Retype, word for word, every line of the records below starting at the one that contains "[Retry Logic for" and ending at the one that contains "[The Transient Fault"; include both of those lines and nothing more.

(RECORDS SUPPLIED begins)

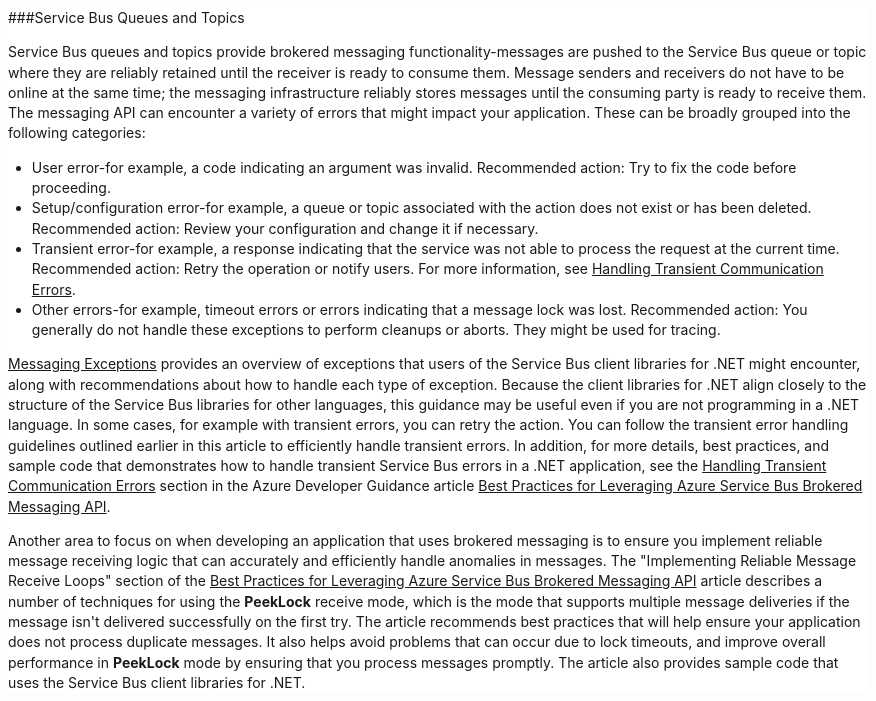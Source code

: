 ###Service Bus Queues and Topics

Service Bus queues and topics provide brokered messaging
functionality-messages are pushed to the Service Bus queue or topic
where they are reliably retained until the receiver is ready to consume
them. Message senders and receivers do not have to be online at the same
time; the messaging infrastructure reliably stores messages until the
consuming party is ready to receive them. The messaging API can
encounter a variety of errors that might impact your application. These
can be broadly grouped into the following categories:

-   User error-for example, a code indicating an argument was invalid.
    Recommended action: Try to fix the code before proceeding.
-   Setup/configuration error-for example, a queue or topic associated
    with the action does not exist or has been deleted. Recommended
    action: Review your configuration and change it if necessary.
-   Transient error-for example, a response indicating that the service
    was not able to process the request at the current time. Recommended
    action: Retry the operation or notify users. For more information,
    see [Handling Transient Communication Errors].
-   Other errors-for example, timeout errors or errors indicating that a
    message lock was lost. Recommended action: You generally do not
    handle these exceptions to perform cleanups or aborts. They might be
    used for tracing.

[Messaging Exceptions] provides an overview of exceptions that users of
the Service Bus client libraries for .NET might encounter, along with
recommendations about how to handle each type of exception. Because the
client libraries for .NET align closely to the structure of the Service
Bus libraries for other languages, this guidance may be useful even if
you are not programming in a .NET language. In some cases, for example
with transient errors, you can retry the action. You can follow the
transient error handling guidelines outlined earlier in this article to
efficiently handle transient errors. In addition, for more details, best
practices, and sample code that demonstrates how to handle transient
Service Bus errors in a .NET application, see the [Handling Transient Communication Errors] section in the Azure Developer Guidance
article [Best Practices for Leveraging Azure Service Bus Brokered Messaging API].

Another area to focus on when developing an application that uses
brokered messaging is to ensure you implement reliable message receiving
logic that can accurately and efficiently handle anomalies in messages.
The "Implementing Reliable Message Receive Loops" section of the [Best Practices for Leveraging Azure Service Bus Brokered Messaging API] article describes a number of techniques for using the **PeekLock** receive mode, which is the mode that supports multiple message
deliveries if the message isn't delivered successfully on the first try.
The article recommends best practices that will help ensure your
application does not process duplicate messages. It also helps avoid
problems that can occur due to lock timeouts, and improve overall
performance in **PeekLock** mode by ensuring that you process messages
promptly. The article also provides sample code that uses the Service
Bus client libraries for .NET.


[Monitoring Pack]: http://www.microsoft.com/download/en/details.aspx?id=11324
[Microsoft System Center Operations Manager]: http://www.microsoft.com/en-us/server-cloud/system-center/operations-manager.aspx
[Azure Platform Management Tool (MMC)]: http://wapmmc.codeplex.com/
[Azure Diagnostics Manager]: http://cerebrata.com/Products/AzureDiagnosticsManager/
[Cloud Storage Studio]: http://cerebrata.com/Products/CloudStorageStudio/
[Azure Management Cmdlets]: http://cerebrata.com/Products/AzureManagementCmdlets/
[Gomez]: http://www.compuware.com/application-performance-management/
[Keynote]: http://www.keynote.com/solutions/
[Pingdom]: http://pingdom.com/
[AlertBot]: http://www.alertbot.com/products/website-monitoring/default.aspx
[IntelliTrace]: http://msdn.microsoft.com/en-us/library/dd264915.aspx
[startup task]: http://msdn.microsoft.com/en-us/library/gg456327.aspx
[AVIcode]: http://www.microsoft.com/en-us/server-cloud/system-center/avicode.aspx
[profile]: http://msdn.microsoft.com/en-us/library/windowsazure/hh369930.aspx
[VM Assistant]: http://azurevmassist.codeplex.com/
[Debugging Node in the Azure Emulator]: http://weblogs.asp.net/jimwang/archive/2012/04/17/debugging-node-node-inspector-in-the-azure-emulator.aspx
[Debugging with Node-Inspector]: http://howtonode.org/debugging-with-node-inspector
[IntelliTrace to debug Azure Cloud Services]: http://blogs.msdn.com/b/jnak/archive/2010/06/07/using-intellitrace-to-debug-windows-azure-cloud-services.aspx
[Troubleshooting an Azure web site]: /en-us/develop/net/best-practices/troubleshooting-web-sites/
[W3C extended log file format]: http://go.microsoft.com/fwlink/?LinkID=90561
[Log Parser]: http://go.microsoft.com/fwlink/?LinkId=246619
[Log Parser Plus]: http://logparserplus.com/Examples
[TechNet Log Parser Examples]: http://technet.microsoft.com/en-us/library/ee692659.aspx
[Office 2003 Web Components]: http://www.microsoft.com/downloads/en/details.aspx?familyid=7287252C-402E-4F72-97A5-E0FD290D4B76&displaylang=enBlockquote
[How to: Debug Windows Service Applications]: http://msdn.microsoft.com/en-us/library/7a50syb3%28v=vs.90%29.aspx
[Daniel Pearson's presentation Windows Debugging and Troubleshooting]: http://technet.microsoft.com/en-us/edge/Video/hh867800
[Suse Linux documentation]: https://www.suse.com/documentation/
[list of storage explorers]: http://blogs.msdn.com/b/windowsazurestorage/archive/2010/04/17/windows-azure-storage-explorers.aspx
[Explorer for Azure Blob Storage]: http://www.cloudberrylab.com/free-microsoft-azure-explorer.aspx
[enterprise service bus]: http://en.wikipedia.org/wiki/Enterprise_service_bus
[Azure Service Bus Quotas]: http://msdn.microsoft.com/en-us/library/windowsazure/ee732538.aspx
[Service Bus Explorer]: http://code.msdn.microsoft.com/Service-Bus-Explorer-f2abca5a
[Hosting Behind a Firewall with the Service Bus]: http://msdn.microsoft.com/en-us/library/windowsazure/ee706729.aspx
[Handling Transient Communication Errors]: http://msdn.microsoft.com/en-us/library/hh851746(VS.103).aspx
[Messaging Exceptions]: http://msdn.microsoft.com/en-us/library/hh418082.aspx
[Handling Transient Communication Errors]: http://msdn.microsoft.com/en-us/library/hh851746(VS.103).aspx
[Best Practices for Leveraging Azure Service Bus Brokered Messaging API]: http://msdn.microsoft.com/en-us/library/windowsazure/hh545245.aspx
[Troubleshooting the Service Bus]: http://msdn.microsoft.com/en-us/library/windowsazure/ee706702.aspx
[Azure Health Status]: http://go.microsoft.com/fwlink/p/?LinkId=168847
[SQL Database Connectivity Troubleshooting Guide]: http://social.technet.microsoft.com/wiki/contents/articles/sql-azure-connectivity-troubleshooting-guide.aspx
[Troubleshooting SQL Database]: http://msdn.microsoft.com/en-us/library/ee730906.aspx
[Troubleshooting Queries]: http://msdn.microsoft.com/en-us/library/ms186351(SQL.100).aspx
[Troubleshoot and Optimize Queries with SQL Database]: http://social.technet.microsoft.com/wiki/contents/articles/1104.troubleshoot-and-optimize-queries-with-sql-azure.aspx
[SQL Database Performance Considerations and Troubleshooting]: http://channel9.msdn.com/Events/TechEd/NorthAmerica/2011/DBI314
[Improving Your I/O Performance]: http://blogs.msdn.com/b/sqlazure/archive/2010/07/27/10043069.aspx?PageIndex=2#comments
[System Center Monitoring Pack for SQL Database]: http://www.microsoft.com/en-us/download/details.aspx?id=10631
[Errors and Events Reference (Database Engine)]: http://go.microsoft.com/fwlink/p/?LinkId=166622
[Retry Logic for Transient Failures in SQL Database]: http://social.technet.microsoft.com/wiki/contents/articles/4235.retry-logic-for-transient-failures-in-sql-azure.aspx
[SQL Database Retry Logic Sample]: http://code.msdn.microsoft.com/windowsazure/SQL-Azure-Retry-Logic-2d0a8401
[The Transient Fault Handling Application Block]: http://msdn.microsoft.com/en-us/library/hh680934(PandP.50).aspx
[Microsoft Enterprise Library 5.0 Integration Pack for Azure]: http://msdn.microsoft.com/en-us/library/hh680918%28v=pandp.50%29.aspx
[Take Control of Logging and Tracing in Azure]: http://msdn.microsoft.com/en-us/magazine/ff714589.aspx
[Cloud Application Framework & Extensions (CloudFx)]: http://nuget.org/packages/Microsoft.Experience.CloudFx
[Fiddler]: http://www.fiddler2.com/fiddler2/
[Understanding Quotas]: http://msdn.microsoft.com/en-us/library/gg185683.aspx
[Troubleshooting Cache]: http://go.microsoft.com/fwlink/?LinkId=252730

(RECORDS SUPPLIED ends)

ANSWER FOR THIS EXERCISE —
[Retry Logic for Transient Failures in SQL Database]: http://social.technet.microsoft.com/wiki/contents/articles/4235.retry-logic-for-transient-failures-in-sql-azure.aspx
[SQL Database Retry Logic Sample]: http://code.msdn.microsoft.com/windowsazure/SQL-Azure-Retry-Logic-2d0a8401
[The Transient Fault Handling Application Block]: http://msdn.microsoft.com/en-us/library/hh680934(PandP.50).aspx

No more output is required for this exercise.